» **WORK TO BE COMPLETED**: Repeat every entry word for word. Images do not belong in the copy.

* * * * * * *

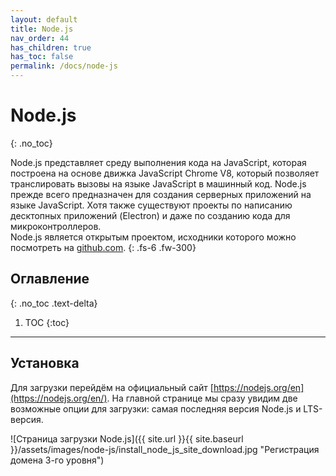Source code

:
 ```yaml
---
layout: default
title: Node.js
nav_order: 44
has_children: true
has_toc: false
permalink: /docs/node-js
---
```


# Node.js
{: .no_toc}

Node.js представляет среду выполнения кода на JavaScript, которая построена на основе движка JavaScript Chrome V8, который позволяет 
транслировать вызовы на языке JavaScript в машинный код. Node.js прежде всего предназначен для создания серверных приложений на языке JavaScript. 
Хотя также существуют проекты по написанию десктопных приложений (Electron) и даже по созданию кода для микроконтроллеров.   
Node.js является открытым проектом, исходники которого можно посмотреть на [github.com](https://github.com/nodejs).
{: .fs-6 .fw-300}

## Оглавление
{: .no_toc .text-delta}

1. TOC
{:toc}

---

## Установка

Для загрузки перейдём на официальный сайт [https://nodejs.org/en](https://nodejs.org/en/). На главной странице мы сразу увидим две 
возможные опции для загрузки: самая последняя версия Node.js и LTS-версия. 

![Страница загрузки Node.js]({{ site.url }}{{ site.baseurl }}/assets/images/node-js/install_node_js_site_download.jpg "Регистрация домена 3-го уровня")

* * * * * * *

» **RESULT OF THE EXERCISE**:
Source code

:
 ```yaml
---
layout: default
title: Node.js
nav_order: 44
has_children: true
has_toc: false
permalink: /docs/node-js
---
```


# Node.js
{: .no_toc}

Node.js представляет среду выполнения кода на JavaScript, которая построена на основе движка JavaScript Chrome V8, который позволяет 
транслировать вызовы на языке JavaScript в машинный код. Node.js прежде всего предназначен для создания серверных приложений на языке JavaScript. 
Хотя также существуют проекты по написанию десктопных приложений (Electron) и даже по созданию кода для микроконтроллеров.   
Node.js является открытым проектом, исходники которого можно посмотреть на [github.com](https://github.com/nodejs).
{: .fs-6 .fw-300}

## Оглавление
{: .no_toc .text-delta}

1. TOC
{:toc}

---

## Установка

Для загрузки перейдём на официальный сайт [https://nodejs.org/en](https://nodejs.org/en/). На главной странице мы сразу увидим две 
возможные опции для загрузки: самая последняя версия Node.js и LTS-версия. 

![Страница загрузки Node.js]({{ site.url }}{{ site.baseurl }}/assets/images/node-js/install_node_js_site_download.jpg "Регистрация домена 3-го уровня")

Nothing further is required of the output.